-- GIVEN ENTRIES follows --
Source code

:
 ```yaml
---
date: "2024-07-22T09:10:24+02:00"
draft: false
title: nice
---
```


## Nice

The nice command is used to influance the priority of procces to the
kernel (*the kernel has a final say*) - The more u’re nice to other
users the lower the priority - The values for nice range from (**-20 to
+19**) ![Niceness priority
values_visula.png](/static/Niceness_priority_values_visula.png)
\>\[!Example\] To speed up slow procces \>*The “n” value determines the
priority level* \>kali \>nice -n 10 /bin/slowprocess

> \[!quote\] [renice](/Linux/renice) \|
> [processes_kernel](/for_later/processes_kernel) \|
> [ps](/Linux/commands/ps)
-- GIVEN ENTRIES concluded --
Among the lines above, please count those that contain the string "procces" and write the number by itself.

RESPONSE BOX:
2